Es una región alejada del resto del planeta, de un lado un desierto marciano, del otro un océano interplanetario, en todo caso, la cantidad de gente atestada y desperdigada por todo el sur de California, la transforma en un delirio ágil y terrible cubierto de estrellas y espejismos. A decir de una estudiante de psiquiatría con quien he trabado conversación en el Frolic’s Room una tarde en Hollywood: “…mira, el ejemplo es este, en Reino Unido, se utiliza cierta droga en ciertas dósis para controlar a la gente más loca, bueno, si vas checando el kilometraje viniendo de Europa hacia acá, verás que las dósis van incrementando también y las más fuertes se administran aquí, pues es el único modo de controlar a los más enfermos, menos que eso, sólo les haría cosquillas. Y da igual si sus orígenes vienen por la vía Boston-Chicago-Denver o Oaxaca-DF-Tijuana o Pekín-Shanghai-San Francisco, todos se fueron al lugar más lejano y agresivo con un sólo objetivo, sobrevivir, hacer un dinero y mandarlo de regreso a casa, esto es California y el viejo oeste y su empistolado modo de vida, los sueños más espantosos y las pesadillas más excitantes”.

No es una ciudad en el sentido típico, sino más bien un cúmulo de ciudades interconectadas por carreteras y freeways, por lo cual cuesta trabajo creer que esa pequeña misión fundada por Fray Juan Junípero Serra en lo que hoy se llama el Old town haya sido el origen de este monstruo.

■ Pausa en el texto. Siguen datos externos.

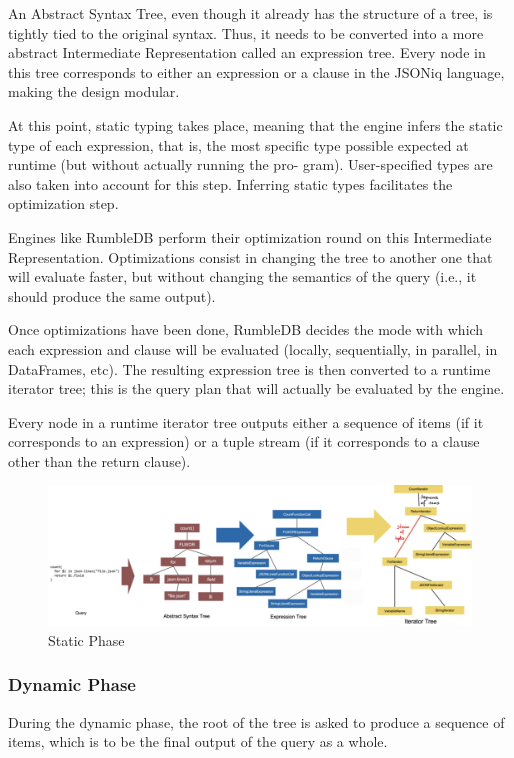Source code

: An Abstract Syntax Tree, even though it already has the structure of a tree, is tightly tied to the original syntax. Thus, it needs to be converted into a more abstract Intermediate Representation called an expression tree. Every node in this tree corresponds to either an expression or a clause in the JSONiq language, making the design modular.

At this point, static typing takes place, meaning that the engine infers the static type of each expression, that is, the most specific type possible expected at runtime (but without actually running the pro- gram). User-specified types are also taken into account for this step. Inferring static types facilitates the optimization step.

Engines like RumbleDB perform their optimization round on this Intermediate Representation. Optimizations consist in changing the tree to another one that will evaluate faster, but without changing the semantics of the query (i.e., it should produce the same output).

Once optimizations have been done, RumbleDB decides the mode with which each expression and clause will be evaluated (locally, sequentially, in parallel, in DataFrames, etc). The resulting expression tree is then converted to a runtime iterator tree; this is the query plan that will actually be evaluated by the engine.

Every node in a runtime iterator tree outputs either a sequence of items (if it corresponds to an expression) or a tuple stream (if it corresponds to a clause other than the return clause).

\begin{figure}[h]
    \centering
    \includegraphics[width=\textwidth]{Figures/StaticPhase.png}
    \caption{Static Phase}
\end{figure}

\subsubsection{Dynamic Phase}
During the dynamic phase, the root of the tree is asked to produce a sequence of items, which is to be the final output of the query as a whole.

El estado de alerta absoluta y la tensión nunca paran; esta mañana, al beber un café en la Pioneer Boulevard, un tipo de la calle va tirando al amanecer como todos los demás, de pronto, una sirena chilla y es interceptado por un Chip, si, uno de esos oficiales en motocicleta al más puro estilo de Poncharelo pero sin la cálida sonrisa y el sex appeal latino.

Al instante, tres patrullas más aparecen. Es sometido y finalmente metido en la parte trasera del carro. Al final, le dejan ir: era el hombre equivocado. Ya casi nos vamos. Una tarde en el metro, en la estación donde la verde y la azul se tocan, observo al oeste. Un sol rojo se pone en el Pacífico, del otro lado, una ciudad gris es tragada por capas de smog, no sin antes reflejar en sus rascacielos los últimos destellos del día, y por unos segundos parecen todos arder en llamas. Que alguien haga algo por favor-pienso- más al fugarse el sol por completo, los destellos se desvanecen. En el andén, el eterno y californiano olor a marihuana me cachetea una vez más, veo gente con pistolas y me fundo con la masa en este infierno. Los ángeles baten sus alas y tocan sus trompetas anunciando el neo-apocalipsis final de una ciudad en la que la esperanza vienen a morir cada 24 horas.